When I was younger I genuinely loved the game of baseball, especially Toronto Blue Jays baseball. All winter I would pine for the start of spring training and opening day was often one of the best days of my year. The Jesse Barfield, Lloyd Moseby, George Bell outfield will always have a special place in my heart. Almost every Saturday for $2 as a Junior Jay I'd be in the outfield grandstand at Exhibition Stadium cheering on my team.
However as I aged, my interest in baseball began to fade. It's not that the team let me down, in fact they won two World Series as I was drifting away. Rather I was the one changing, seduced by the internet into an accelerated lifestyle that had little patience for a pastime like baseball that felt more dragged out and boring every time I tried to re-engage.
Since those two championships the Jays in general have lost the love and passion that this city once gave them, which is not to say they don't have a loyal fan base, but rather it cannot offer the size and momentum that inter-division rivals in New York and Boston can produce. While it's easy to focus on money and payroll as the secret to a team's success, the true source are the fans.
Recently a newspaper columnist from Chicago wrote that baseball in Toronto is dead, a remark made partly out of spite, but also after covering the White Sox play a series against the Jays, a series played to a handful of fans in a largely empty Rogers Centre. While some rushed to Toronto's defense, there's clearly something wrong when the stadium is as empty as it has been for the past few years.
Blue Jays (and Rogers) management counter with the argument that the team has to play well to earn the support of fans, however the players also require the support of fans in order to be motivated to play well. It strikes me that perhaps the solution is not just spending money but also spending social capital?

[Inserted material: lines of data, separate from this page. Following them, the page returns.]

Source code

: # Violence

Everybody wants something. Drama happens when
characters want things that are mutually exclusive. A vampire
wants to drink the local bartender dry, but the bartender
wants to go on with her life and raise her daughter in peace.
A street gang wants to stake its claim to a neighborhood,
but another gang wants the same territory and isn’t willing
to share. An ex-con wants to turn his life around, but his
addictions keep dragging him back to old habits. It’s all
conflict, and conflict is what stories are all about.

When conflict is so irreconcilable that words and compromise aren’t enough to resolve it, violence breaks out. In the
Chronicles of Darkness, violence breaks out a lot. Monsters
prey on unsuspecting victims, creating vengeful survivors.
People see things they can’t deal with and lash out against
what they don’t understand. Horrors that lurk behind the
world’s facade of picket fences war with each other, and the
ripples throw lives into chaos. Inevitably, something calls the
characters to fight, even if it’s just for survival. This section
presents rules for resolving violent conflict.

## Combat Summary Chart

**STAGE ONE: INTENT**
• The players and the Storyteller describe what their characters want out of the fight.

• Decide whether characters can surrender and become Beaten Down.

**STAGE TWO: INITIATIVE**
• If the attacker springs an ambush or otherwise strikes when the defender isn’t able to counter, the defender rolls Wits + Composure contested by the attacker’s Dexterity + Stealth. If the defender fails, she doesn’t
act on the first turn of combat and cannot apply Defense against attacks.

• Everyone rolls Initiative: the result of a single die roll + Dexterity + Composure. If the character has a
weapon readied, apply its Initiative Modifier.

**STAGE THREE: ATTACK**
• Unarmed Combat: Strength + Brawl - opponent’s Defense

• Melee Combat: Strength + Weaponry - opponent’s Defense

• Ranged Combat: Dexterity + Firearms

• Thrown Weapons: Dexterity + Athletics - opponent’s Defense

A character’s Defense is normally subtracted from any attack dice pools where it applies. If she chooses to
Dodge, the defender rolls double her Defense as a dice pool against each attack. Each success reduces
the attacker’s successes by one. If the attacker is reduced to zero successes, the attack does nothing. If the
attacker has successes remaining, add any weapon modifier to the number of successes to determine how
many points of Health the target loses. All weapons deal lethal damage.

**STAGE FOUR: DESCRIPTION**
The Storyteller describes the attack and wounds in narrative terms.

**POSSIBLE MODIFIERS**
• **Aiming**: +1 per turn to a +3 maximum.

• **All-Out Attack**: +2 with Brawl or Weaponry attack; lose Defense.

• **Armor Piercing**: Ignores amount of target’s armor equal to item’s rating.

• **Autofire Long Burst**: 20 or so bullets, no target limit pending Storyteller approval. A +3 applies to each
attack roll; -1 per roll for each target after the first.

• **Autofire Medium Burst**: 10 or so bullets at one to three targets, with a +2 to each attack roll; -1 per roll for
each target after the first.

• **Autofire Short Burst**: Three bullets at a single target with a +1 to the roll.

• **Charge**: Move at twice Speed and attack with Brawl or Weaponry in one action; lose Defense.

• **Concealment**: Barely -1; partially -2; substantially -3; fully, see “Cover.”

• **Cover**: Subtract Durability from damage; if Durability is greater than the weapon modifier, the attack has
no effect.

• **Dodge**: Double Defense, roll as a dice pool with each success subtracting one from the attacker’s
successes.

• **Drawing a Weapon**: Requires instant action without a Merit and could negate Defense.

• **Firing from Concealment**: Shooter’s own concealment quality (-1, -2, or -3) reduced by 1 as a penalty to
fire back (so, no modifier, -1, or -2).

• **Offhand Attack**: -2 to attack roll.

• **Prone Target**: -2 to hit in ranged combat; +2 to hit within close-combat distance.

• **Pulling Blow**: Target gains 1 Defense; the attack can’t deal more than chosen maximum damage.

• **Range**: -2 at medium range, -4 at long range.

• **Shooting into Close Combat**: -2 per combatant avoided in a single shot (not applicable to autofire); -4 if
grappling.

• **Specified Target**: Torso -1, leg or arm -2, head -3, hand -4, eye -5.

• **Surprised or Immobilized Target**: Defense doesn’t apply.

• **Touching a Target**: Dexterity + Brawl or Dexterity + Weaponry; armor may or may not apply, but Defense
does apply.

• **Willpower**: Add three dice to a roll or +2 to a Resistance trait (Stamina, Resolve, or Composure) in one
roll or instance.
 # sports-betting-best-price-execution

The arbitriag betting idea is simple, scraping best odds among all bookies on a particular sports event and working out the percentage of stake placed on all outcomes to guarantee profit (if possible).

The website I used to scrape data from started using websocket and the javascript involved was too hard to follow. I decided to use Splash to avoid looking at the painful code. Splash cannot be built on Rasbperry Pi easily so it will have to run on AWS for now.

For example let's look to the internet for a business model the team could learn from.
What if the Blue Jays were to adopt a freemium model? For the rest of the season, make all seats on the 500 level free, for all games. First come, first serve. Then allow all other seats to be sold on an auction basis, allowing seat holders to resell their seats if they become more valuable than when they were first bought.
If you can't fill the stadium for each game using that system, then yes, Baseball is dead in Toronto.
However I think that by making the games fun again, by making them a place people want to go, that they can go, it would give the players motivation to perform and excel.
The problem with baseball, is a similar problem that businesses face across industries. Whether they want to admit it or not they are competing with the internet, someway, somehow.
For me it was an issue of attention, that in this case can only be solved culturally, with economics coming second. By adding a freemium model to baseball, you could culturally change the vibe in the stadium, and therefore increase the appeal and value of the overall experience. You adopt and appropriate a little bit of the internet to upgrade an old pastime to something that preseves the game while expanding the potential audience/market.